Sunday, July 22, 2007

Income inequality and Marginal Revolution

Tyler Cowen at Marginal Revolution discusses a recent demographic study of who, exactly, the top US wage earners are. We've discussed the problem of growing US income inequality here before.

To make the top 1 percent in AGI (IRS: Adjusted Gross Income), you needed to earn $309,160. To make it to the top 0.1 percent, you needed $1.4 million (2004 figures).

Here's a nice factoid:

...the top 25 hedge fund managers combined appear to have earned more than all 500 S&P 500 CEOs combined (both realized and estimated).

Somewhat misleading, as this includes returns on the hedgies' own capital invested as part of their funds. But, still, you get the picture of our gilded age :-)

One of the interesting conclusions from the study is that executives of non-financial public companies are a numerically rather small component of top earners, comprising no more than 6.5%. Financiers comprise a similar, but perhaps larger, subset. Who are the remaining top earners? The study can't tell! (They don't know.) Obvious candidates are doctors in certain lucrative specialties, sports and entertainment stars and owners of private businesses. The category which I think is quite significant, but largely ignored, is founders and employees of startups that have successful exits.
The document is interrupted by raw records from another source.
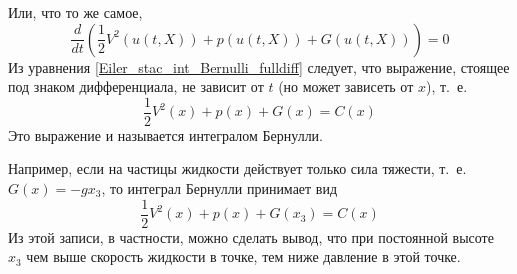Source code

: Или, что то же самое,
\begin{equation*} \label{Eiler_stac_int_Bernulli_fulldiff}
	\frac{d}{dt}\left(\frac{1}{2} V^2(u(t,X)) + p(u(t,X)) + G (u(t,X))\right) = 0
\end{equation*}
Из уравнения \eqref{Eiler_stac_int_Bernulli_fulldiff} следует, что выражение,
стоящее под знаком дифференциала, не зависит от $t$ (но может зависеть от $x$), т.~е.
\begin{equation*} %
	\frac{1}{2} V^2(x) + p(x) + G (x) = C(x)
\end{equation*}
Это выражение и называется интегралом Бернулли.

Например, если на частицы жидкости действует только сила тяжести,
т.~е. $G(x) = -gx_3$, то интеграл Бернулли принимает вид
\begin{equation*} %
	\frac{1}{2} V^2(x) + p(x) + G (x_3) = C(x)
\end{equation*}
Из этой записи, в частности, можно сделать вывод,
что при постоянной высоте $x_3$ чем выше скорость жидкости в точке,
тем ниже давление в этой точке.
Below is the comment I added to Tyler's blog:

The fact that C-level execs are not the numerically dominant subgroup is pretty obvious. The whole link between exec compensation and inequality is a red herring (except in that it symbolizes our acceptance of winner take all economics).

I suspect that founders and early employees of successful private companies (startups) that have a liquidity event (i.e., an IPO or acquisition) are a large subset of the top AGI group. Note, though, that this population does not make it into the top tier (i.e., top 1 or .1%) with regularity, but rather only in a very successful year (the one in which they get their "exit"). Any decent tech IPO launches hundreds of employees into the top 1 or even .1%.

It is very important to know what fraction of the top group are there each year (doctors, lawyers, financiers) versus those for whom it is a one-time event (sold the business they carefully built over many years). If it is predominantly the latter it's hard to attribute an increase in top percentile earnings to unhealthy inequality.


To be more quantitative: suppose there are 1M employees at private companies (not just in technology, but in other industries as well) who each have a 10% chance per year of participating in a liquidity event that raises their AGI to the top 1% threshold. That would add 100k additional top earners each year, and thereby raise the average income of that group. If there are 150M workers in the US then there are 1.5M in the top 1%, so this subset of "rare exit" or employee stock option beneficiaries would make up about 7% of the total each year (similar to the corporate exec number). But these people are clearly not part of the oligarchy, and if the increase in income inequality is due to their shareholder participation, why is that a bad thing?

We reported earlier on the geographic distribution of income gains to the top 1 percent: they are concentrated in tech hotbeds like silicon valley, which seems to support our thesis that the payouts are not going to the same people every year.